◆ What needs to be done ◆
Where the line containing "## 1. Secure access to an element in a list" appears, end the copy there, keeping that line; start from the first line of the entries, copy exactly, and omit pictures.

◆ Data for this exercise ◆

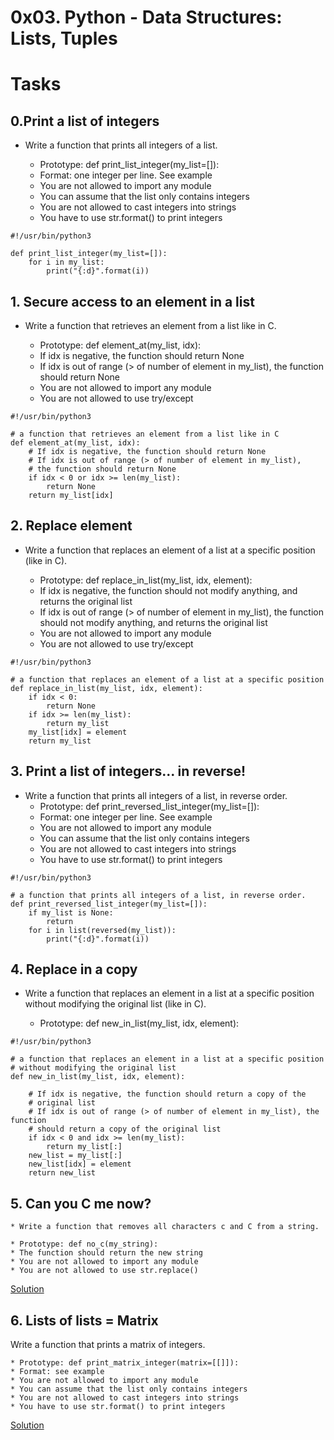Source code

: # 0x03. Python - Data Structures: Lists, Tuples

# Tasks

## 0.Print a list of integers

* Write a function that prints all integers of a list.

	* Prototype: def print_list_integer(my_list=[]):
	* Format: one integer per line. See example
	* You are not allowed to import any module
	* You can assume that the list only contains integers
	* You are not allowed to cast integers into strings
	* You have to use str.format() to print integers
```
#!/usr/bin/python3

def print_list_integer(my_list=[]):
    for i in my_list:
        print("{:d}".format(i))
```
## 1. Secure access to an element in a list

* Write a function that retrieves an element from a list like in C.

	* Prototype: def element_at(my_list, idx):
	* If idx is negative, the function should return None
	* If idx is out of range (> of number of element in my_list), the function should return None
	* You are not allowed to import any module
	* You are not allowed to use try/except
```
#!/usr/bin/python3

# a function that retrieves an element from a list like in C
def element_at(my_list, idx):
    # If idx is negative, the function should return None
    # If idx is out of range (> of number of element in my_list),
    # the function should return None
    if idx < 0 or idx >= len(my_list):
        return None
    return my_list[idx]
```
## 2. Replace element

* Write a function that replaces an element of a list at a specific position (like in C).

	* Prototype: def replace_in_list(my_list, idx, element):
	* If idx is negative, the function should not modify anything, and returns the original list
	* If idx is out of range (> of number of element in my_list), the function should not modify anything, and returns the original list
	* You are not allowed to import any module
	* You are not allowed to use try/except
```
#!/usr/bin/python3

# a function that replaces an element of a list at a specific position
def replace_in_list(my_list, idx, element):
    if idx < 0:
        return None
    if idx >= len(my_list):
        return my_list
    my_list[idx] = element
    return my_list
```

## 3. Print a list of integers... in reverse!

* Write a function that prints all integers of a list, in reverse order.
	* Prototype: def print_reversed_list_integer(my_list=[]):
	* Format: one integer per line. See example
	* You are not allowed to import any module
	* You can assume that the list only contains integers
	* You are not allowed to cast integers into strings
	* You have to use str.format() to print integers
```
#!/usr/bin/python3

# a function that prints all integers of a list, in reverse order.
def print_reversed_list_integer(my_list=[]):
    if my_list is None:
        return
    for i in list(reversed(my_list)):
        print("{:d}".format(i))
```

## 4. Replace in a copy

* Write a function that replaces an element in a list at a specific position without modifying the original list (like in C).

	* Prototype: def new_in_list(my_list, idx, element):
```
#!/usr/bin/python3

# a function that replaces an element in a list at a specific position
# without modifying the original list
def new_in_list(my_list, idx, element):

    # If idx is negative, the function should return a copy of the
    # original list
    # If idx is out of range (> of number of element in my_list), the function
    # should return a copy of the original list
    if idx < 0 and idx >= len(my_list):
        return my_list[:]
    new_list = my_list[:]
    new_list[idx] = element
    return new_list
```

## 5. Can you C me now?

    * Write a function that removes all characters c and C from a string.

    * Prototype: def no_c(my_string):
    * The function should return the new string
    * You are not allowed to import any module
    * You are not allowed to use str.replace()
[Solution](https://github.com/colloso999/alx-higher_level_programming/blob/main/0x03-python-data_structures/5-no_c.py)

## 6. Lists of lists = Matrix

Write a function that prints a matrix of integers.

    * Prototype: def print_matrix_integer(matrix=[[]]):
    * Format: see example
    * You are not allowed to import any module
    * You can assume that the list only contains integers
    * You are not allowed to cast integers into strings
    * You have to use str.format() to print integers
[Solution](6-print_matrix_integer.py)
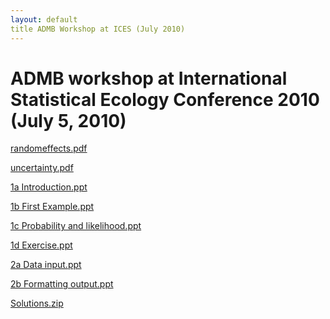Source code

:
 ```yaml
---
layout: default
title ADMB Workshop at ICES (July 2010)
---
```


ADMB workshop at International Statistical Ecology Conference 2010 (July 5, 2010)
===============================================================================

[randomeffects.pdf](randomeffects.pdf)

[uncertainty.pdf](uncertainty.pdf)

[1a Introduction.ppt](1a-Introduction.ppt)

[1b First Example.ppt](1b-First-example.ppt)

[1c Probability and likelihood.ppt](1c-Probability-and-likelihood.ppt)

[1d Exercise.ppt](1d-Exercise.ppt)

[2a Data input.ppt](2a-Data-input.ppt)

[2b Formatting output.ppt](2b-Formatting-output.ppt)

[Solutions.zip](Solutions.zip)
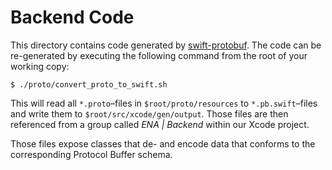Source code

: #  Backend Code

This directory contains code generated by [swift-protobuf](https://github.com/apple/swift-protobuf). The code can be re-generated by executing the following command from the root of your working copy:

``` shell
$ ./proto/convert_proto_to_swift.sh
```

This will read all `*.proto`–files in `$root/proto/resources` to `*.pb.swift`–files and write them to `$root/src/xcode/gen/output`. Those files are then referenced from a group called *ENA | Backend* within our Xcode project.

Those files expose classes that de- and encode data that conforms to the corresponding Protocol Buffer schema.
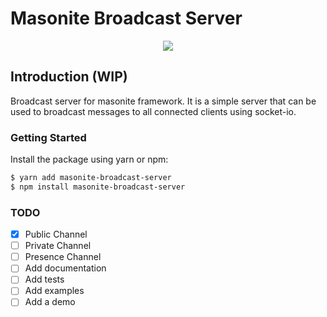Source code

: # Masonite Broadcast Server

<p align="center">
    <img src="https://banners.beyondco.de/Masonite%20Broadcast%20Server.png?theme=light&packageManager=yarn+add&packageName=masonite-broadcast-server&pattern=charlieBrown&style=style_2&description=Broadcast+server+for+masonite+framework.&md=1&showWatermark=1&fontSize=100px&images=adjustments&widths=50&heights=50">
</p>

## Introduction (WIP)

Broadcast server for masonite framework. It is a simple server that can be used to broadcast messages to all connected clients using socket-io.

### Getting Started

Install the package using yarn or npm:

```sh
$ yarn add masonite-broadcast-server
$ npm install masonite-broadcast-server
```

### TODO
- [x] Public Channel
- [ ] Private Channel
- [ ] Presence Channel
- [ ] Add documentation
- [ ] Add tests
- [ ] Add examples
- [ ] Add a demo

◆ Answer section ◆
Source code

: # 0x03. Python - Data Structures: Lists, Tuples

# Tasks

## 0.Print a list of integers

* Write a function that prints all integers of a list.

	* Prototype: def print_list_integer(my_list=[]):
	* Format: one integer per line. See example
	* You are not allowed to import any module
	* You can assume that the list only contains integers
	* You are not allowed to cast integers into strings
	* You have to use str.format() to print integers
```
#!/usr/bin/python3

def print_list_integer(my_list=[]):
    for i in my_list:
        print("{:d}".format(i))
```
## 1. Secure access to an element in a list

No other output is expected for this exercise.